## Dataset
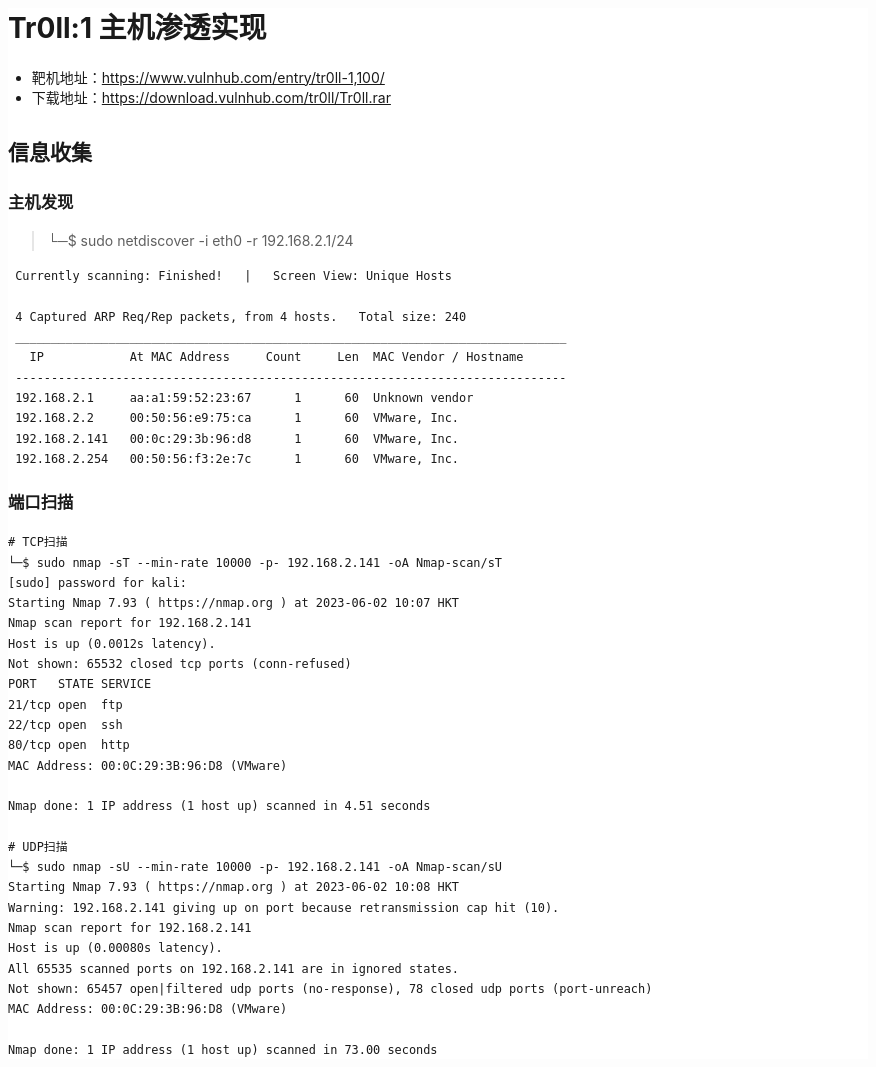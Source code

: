 # Tr0ll:1 主机渗透实现

-   靶机地址：https://www.vulnhub.com/entry/tr0ll-1,100/
-   下载地址：https://download.vulnhub.com/tr0ll/Tr0ll.rar



## 信息收集

### 主机发现

>   └─$ sudo netdiscover -i eth0 -r 192.168.2.1/24

```shell
 Currently scanning: Finished!   |   Screen View: Unique Hosts              
                                                                            
 4 Captured ARP Req/Rep packets, from 4 hosts.   Total size: 240            
 _____________________________________________________________________________
   IP            At MAC Address     Count     Len  MAC Vendor / Hostname      
 -----------------------------------------------------------------------------
 192.168.2.1     aa:a1:59:52:23:67      1      60  Unknown vendor           
 192.168.2.2     00:50:56:e9:75:ca      1      60  VMware, Inc.             
 192.168.2.141   00:0c:29:3b:96:d8      1      60  VMware, Inc.             
 192.168.2.254   00:50:56:f3:2e:7c      1      60  VMware, Inc.             

```





### 端口扫描

```shell
# TCP扫描
└─$ sudo nmap -sT --min-rate 10000 -p- 192.168.2.141 -oA Nmap-scan/sT
[sudo] password for kali: 
Starting Nmap 7.93 ( https://nmap.org ) at 2023-06-02 10:07 HKT
Nmap scan report for 192.168.2.141
Host is up (0.0012s latency).
Not shown: 65532 closed tcp ports (conn-refused)
PORT   STATE SERVICE
21/tcp open  ftp
22/tcp open  ssh
80/tcp open  http
MAC Address: 00:0C:29:3B:96:D8 (VMware)

Nmap done: 1 IP address (1 host up) scanned in 4.51 seconds

# UDP扫描
└─$ sudo nmap -sU --min-rate 10000 -p- 192.168.2.141 -oA Nmap-scan/sU 
Starting Nmap 7.93 ( https://nmap.org ) at 2023-06-02 10:08 HKT
Warning: 192.168.2.141 giving up on port because retransmission cap hit (10).
Nmap scan report for 192.168.2.141
Host is up (0.00080s latency).
All 65535 scanned ports on 192.168.2.141 are in ignored states.
Not shown: 65457 open|filtered udp ports (no-response), 78 closed udp ports (port-unreach)
MAC Address: 00:0C:29:3B:96:D8 (VMware)

Nmap done: 1 IP address (1 host up) scanned in 73.00 seconds

```
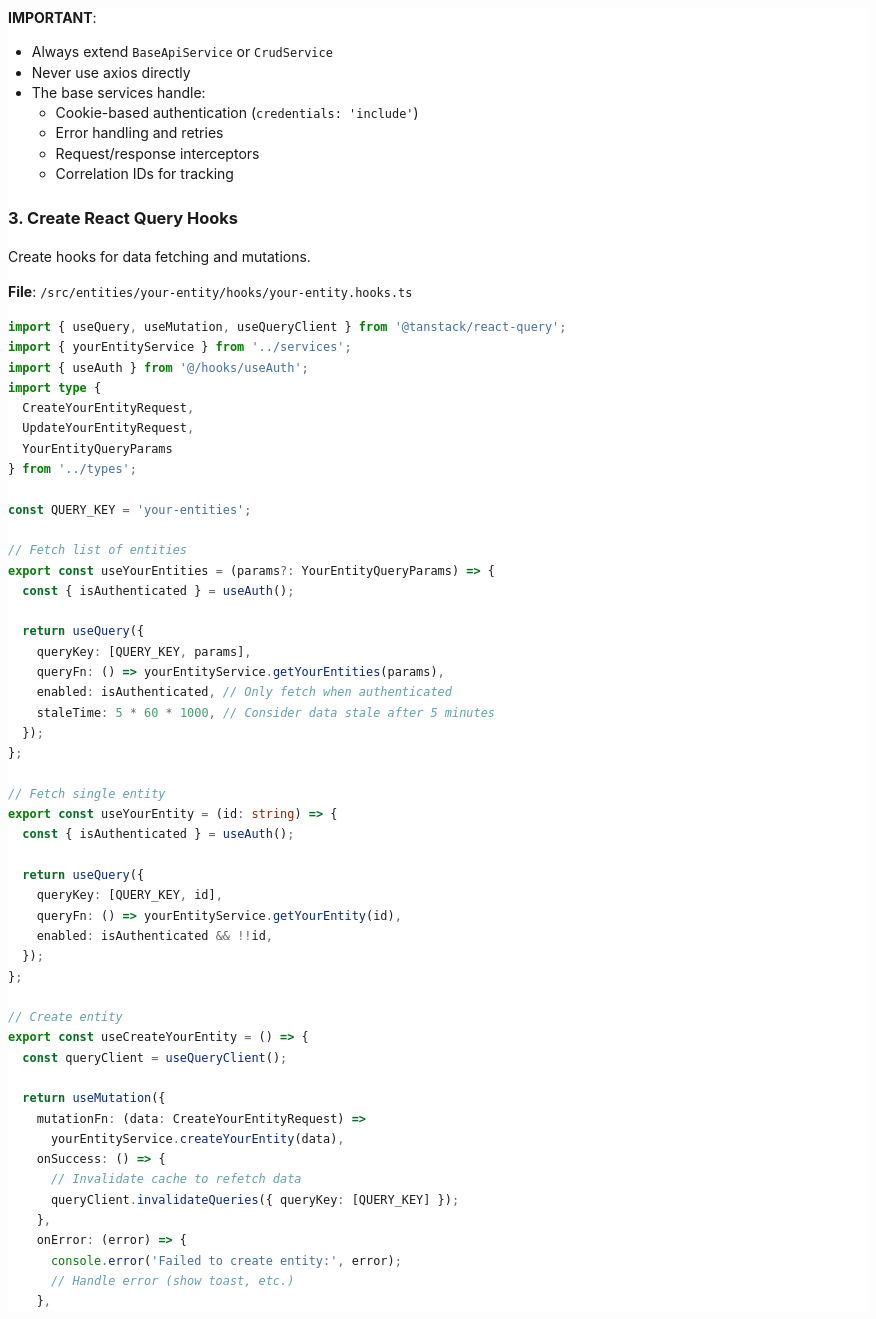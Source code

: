 **IMPORTANT**: 
- Always extend `BaseApiService` or `CrudService`
- Never use axios directly
- The base services handle:
  - Cookie-based authentication (`credentials: 'include'`)
  - Error handling and retries
  - Request/response interceptors
  - Correlation IDs for tracking

### 3. Create React Query Hooks

Create hooks for data fetching and mutations.

**File**: `/src/entities/your-entity/hooks/your-entity.hooks.ts`

```typescript
import { useQuery, useMutation, useQueryClient } from '@tanstack/react-query';
import { yourEntityService } from '../services';
import { useAuth } from '@/hooks/useAuth';
import type { 
  CreateYourEntityRequest,
  UpdateYourEntityRequest,
  YourEntityQueryParams 
} from '../types';

const QUERY_KEY = 'your-entities';

// Fetch list of entities
export const useYourEntities = (params?: YourEntityQueryParams) => {
  const { isAuthenticated } = useAuth();
  
  return useQuery({
    queryKey: [QUERY_KEY, params],
    queryFn: () => yourEntityService.getYourEntities(params),
    enabled: isAuthenticated, // Only fetch when authenticated
    staleTime: 5 * 60 * 1000, // Consider data stale after 5 minutes
  });
};

// Fetch single entity
export const useYourEntity = (id: string) => {
  const { isAuthenticated } = useAuth();
  
  return useQuery({
    queryKey: [QUERY_KEY, id],
    queryFn: () => yourEntityService.getYourEntity(id),
    enabled: isAuthenticated && !!id,
  });
};

// Create entity
export const useCreateYourEntity = () => {
  const queryClient = useQueryClient();
  
  return useMutation({
    mutationFn: (data: CreateYourEntityRequest) => 
      yourEntityService.createYourEntity(data),
    onSuccess: () => {
      // Invalidate cache to refetch data
      queryClient.invalidateQueries({ queryKey: [QUERY_KEY] });
    },
    onError: (error) => {
      console.error('Failed to create entity:', error);
      // Handle error (show toast, etc.)
    },
```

## What you need to do
Scan the material above for the string "from". Copy each line that holds it.

## Task output
 4 Captured ARP Req/Rep packets, from 4 hosts.   Total size: 240            
import { useQuery, useMutation, useQueryClient } from '@tanstack/react-query';
import { yourEntityService } from '../services';
import { useAuth } from '@/hooks/useAuth';
} from '../types';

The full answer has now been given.